The first session on 17 March covered predictable global supply chain and logistics network (article six of the zero draft), during which the panellists noted that the existing text already covered most elements but suggested that some of the legally binding aspects “could further enhance obligations”. 

The second topic that day covered ‘One Health’ (article 18), with some member states questioning whether, given the breadth of the topic, an entirely separate instrument may be considered. 

The second session on 20 March also covered two topics. The first focused on the transfer of technology and know-how (article seven) with speakers from the WHO, World Trade Orgaization (WTO) and the World Intellectual Property Organization (WIPO) reflecting on what worked well during the COVID pandemic, such as that the period of licencing was shortened from an average of three years to one year. They also discussed what could be improved for the future, including the pre-selection of manufacturers and setting up templates for licencing.

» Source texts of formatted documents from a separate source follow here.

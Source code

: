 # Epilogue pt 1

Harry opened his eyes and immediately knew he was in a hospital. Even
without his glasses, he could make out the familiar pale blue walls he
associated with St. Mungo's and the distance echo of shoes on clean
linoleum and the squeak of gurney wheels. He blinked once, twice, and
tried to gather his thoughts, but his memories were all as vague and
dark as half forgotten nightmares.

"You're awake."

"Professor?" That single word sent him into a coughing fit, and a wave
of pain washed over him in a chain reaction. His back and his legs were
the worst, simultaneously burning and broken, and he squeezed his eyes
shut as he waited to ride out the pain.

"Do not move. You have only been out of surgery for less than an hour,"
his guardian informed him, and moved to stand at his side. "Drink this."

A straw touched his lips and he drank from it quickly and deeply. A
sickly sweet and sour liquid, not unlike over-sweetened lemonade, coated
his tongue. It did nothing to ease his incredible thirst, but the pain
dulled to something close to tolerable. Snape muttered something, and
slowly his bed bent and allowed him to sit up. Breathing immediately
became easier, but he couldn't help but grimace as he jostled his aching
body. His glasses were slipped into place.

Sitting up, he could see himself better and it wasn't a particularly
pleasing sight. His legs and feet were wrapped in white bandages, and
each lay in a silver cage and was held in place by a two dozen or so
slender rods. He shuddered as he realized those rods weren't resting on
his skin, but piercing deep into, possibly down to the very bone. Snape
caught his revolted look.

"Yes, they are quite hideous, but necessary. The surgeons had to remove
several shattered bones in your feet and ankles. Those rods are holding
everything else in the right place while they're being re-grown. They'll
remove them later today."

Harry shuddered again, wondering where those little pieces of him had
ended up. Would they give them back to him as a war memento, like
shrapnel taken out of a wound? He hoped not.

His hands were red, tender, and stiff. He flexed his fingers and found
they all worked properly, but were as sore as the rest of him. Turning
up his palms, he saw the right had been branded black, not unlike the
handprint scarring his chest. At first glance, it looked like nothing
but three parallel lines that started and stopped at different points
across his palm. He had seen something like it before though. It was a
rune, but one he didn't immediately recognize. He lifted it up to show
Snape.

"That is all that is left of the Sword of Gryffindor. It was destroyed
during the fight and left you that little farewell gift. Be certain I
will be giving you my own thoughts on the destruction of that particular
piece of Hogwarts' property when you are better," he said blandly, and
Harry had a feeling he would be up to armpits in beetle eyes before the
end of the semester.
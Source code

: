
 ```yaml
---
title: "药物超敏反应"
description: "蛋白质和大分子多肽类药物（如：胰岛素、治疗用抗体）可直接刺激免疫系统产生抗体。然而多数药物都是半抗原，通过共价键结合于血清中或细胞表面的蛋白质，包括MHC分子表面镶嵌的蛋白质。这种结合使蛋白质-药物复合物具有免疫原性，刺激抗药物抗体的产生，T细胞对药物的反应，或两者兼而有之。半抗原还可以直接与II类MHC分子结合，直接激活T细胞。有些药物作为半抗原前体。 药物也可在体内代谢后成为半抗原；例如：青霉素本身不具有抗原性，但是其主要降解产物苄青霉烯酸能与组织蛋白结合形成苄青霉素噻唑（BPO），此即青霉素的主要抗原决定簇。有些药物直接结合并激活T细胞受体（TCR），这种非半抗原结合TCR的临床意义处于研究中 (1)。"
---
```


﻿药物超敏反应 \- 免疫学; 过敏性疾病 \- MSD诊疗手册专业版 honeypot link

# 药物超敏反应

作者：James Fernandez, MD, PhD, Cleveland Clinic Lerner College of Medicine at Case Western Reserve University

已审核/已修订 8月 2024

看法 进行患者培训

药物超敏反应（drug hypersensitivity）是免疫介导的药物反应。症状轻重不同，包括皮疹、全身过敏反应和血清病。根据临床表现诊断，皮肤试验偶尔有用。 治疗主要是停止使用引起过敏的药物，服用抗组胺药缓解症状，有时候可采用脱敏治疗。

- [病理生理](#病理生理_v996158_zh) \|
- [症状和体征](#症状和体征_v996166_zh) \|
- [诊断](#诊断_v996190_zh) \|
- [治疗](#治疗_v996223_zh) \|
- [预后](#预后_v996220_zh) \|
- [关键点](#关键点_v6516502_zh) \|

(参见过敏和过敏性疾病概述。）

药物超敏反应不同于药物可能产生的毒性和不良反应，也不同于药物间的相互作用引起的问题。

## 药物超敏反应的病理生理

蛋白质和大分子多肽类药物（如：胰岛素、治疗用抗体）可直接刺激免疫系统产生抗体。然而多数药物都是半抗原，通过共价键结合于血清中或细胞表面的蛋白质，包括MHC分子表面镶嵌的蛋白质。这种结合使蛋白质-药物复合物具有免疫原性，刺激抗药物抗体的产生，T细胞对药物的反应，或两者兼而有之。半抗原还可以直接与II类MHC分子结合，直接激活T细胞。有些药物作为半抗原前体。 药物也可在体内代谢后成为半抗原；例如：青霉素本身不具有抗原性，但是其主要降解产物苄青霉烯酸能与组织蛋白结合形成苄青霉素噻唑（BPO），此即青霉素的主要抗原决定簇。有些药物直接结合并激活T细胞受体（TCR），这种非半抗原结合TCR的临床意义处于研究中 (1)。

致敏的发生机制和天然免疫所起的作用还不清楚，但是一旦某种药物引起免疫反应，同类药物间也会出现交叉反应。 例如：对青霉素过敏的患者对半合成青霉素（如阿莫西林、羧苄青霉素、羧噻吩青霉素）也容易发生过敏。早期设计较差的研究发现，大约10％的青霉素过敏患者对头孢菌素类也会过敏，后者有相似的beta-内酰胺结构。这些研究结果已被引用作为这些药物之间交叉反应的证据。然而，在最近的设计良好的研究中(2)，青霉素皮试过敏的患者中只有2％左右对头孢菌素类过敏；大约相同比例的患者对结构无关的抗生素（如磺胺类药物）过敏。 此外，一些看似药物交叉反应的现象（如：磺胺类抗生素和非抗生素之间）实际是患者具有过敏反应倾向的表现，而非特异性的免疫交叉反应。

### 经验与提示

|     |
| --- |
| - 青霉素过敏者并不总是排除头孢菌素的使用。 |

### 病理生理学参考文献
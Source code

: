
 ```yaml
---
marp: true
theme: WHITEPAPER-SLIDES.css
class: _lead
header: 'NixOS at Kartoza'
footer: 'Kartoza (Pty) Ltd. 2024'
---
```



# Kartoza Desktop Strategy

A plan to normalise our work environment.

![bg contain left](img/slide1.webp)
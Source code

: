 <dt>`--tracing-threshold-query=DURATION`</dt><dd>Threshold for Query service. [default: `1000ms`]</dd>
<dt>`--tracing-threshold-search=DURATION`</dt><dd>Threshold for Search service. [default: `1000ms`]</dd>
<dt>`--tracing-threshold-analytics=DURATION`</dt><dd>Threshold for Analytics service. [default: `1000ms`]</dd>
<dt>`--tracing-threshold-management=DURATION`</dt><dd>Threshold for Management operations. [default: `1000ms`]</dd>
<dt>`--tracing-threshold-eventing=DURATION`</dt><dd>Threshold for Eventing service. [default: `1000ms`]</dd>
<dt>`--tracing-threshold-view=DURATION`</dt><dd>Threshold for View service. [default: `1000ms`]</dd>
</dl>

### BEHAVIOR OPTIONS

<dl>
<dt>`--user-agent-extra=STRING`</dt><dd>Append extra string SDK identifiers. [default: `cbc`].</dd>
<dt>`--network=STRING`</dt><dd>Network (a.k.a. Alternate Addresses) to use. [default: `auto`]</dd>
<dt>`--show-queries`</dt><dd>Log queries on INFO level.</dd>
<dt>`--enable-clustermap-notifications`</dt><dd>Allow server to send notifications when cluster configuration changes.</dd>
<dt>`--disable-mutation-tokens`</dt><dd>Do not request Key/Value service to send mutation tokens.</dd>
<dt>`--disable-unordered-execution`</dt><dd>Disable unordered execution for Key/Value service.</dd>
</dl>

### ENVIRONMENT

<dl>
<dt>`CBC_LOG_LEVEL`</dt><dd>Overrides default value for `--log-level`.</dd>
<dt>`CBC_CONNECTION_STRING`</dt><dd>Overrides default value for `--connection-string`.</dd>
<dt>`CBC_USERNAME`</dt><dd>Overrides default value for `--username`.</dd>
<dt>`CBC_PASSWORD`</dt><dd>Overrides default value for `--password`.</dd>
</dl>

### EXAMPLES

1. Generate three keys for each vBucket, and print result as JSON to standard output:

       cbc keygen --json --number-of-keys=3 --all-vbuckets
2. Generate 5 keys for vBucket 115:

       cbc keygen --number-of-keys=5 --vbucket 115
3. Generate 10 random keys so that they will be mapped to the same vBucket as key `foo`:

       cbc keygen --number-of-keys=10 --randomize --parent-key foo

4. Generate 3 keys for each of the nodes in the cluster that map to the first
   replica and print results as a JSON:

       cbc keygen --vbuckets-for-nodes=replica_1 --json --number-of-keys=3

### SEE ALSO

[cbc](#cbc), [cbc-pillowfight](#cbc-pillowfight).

The second topic looked at stable and equitably distributed production (also article seven). Panellists highlighted a few areas that could be further enhanced, for example, incentivising the manufacturing industry, investing in a highly skilled workforce and ensuring the sustainability of production capacity across all regions. 

The third and final session on 22 March covered the pathogen access and benefit sharing system (article 10), with panellists highlighting that, for an equitable system to be operational, it had to be transparent and have financing, the active involvement of the private sector, and possibly a coordination committee. 

The INB Bureau also met with the Bureau dealing with changes to the International Health Regulations (IHR), reported co-chair Roland Driece.

Reflecting that many representatives sat on both structures, Driece said that the two processes were “complementary”, and the “interlinkages between those two processes… are critical for the success of both instruments”.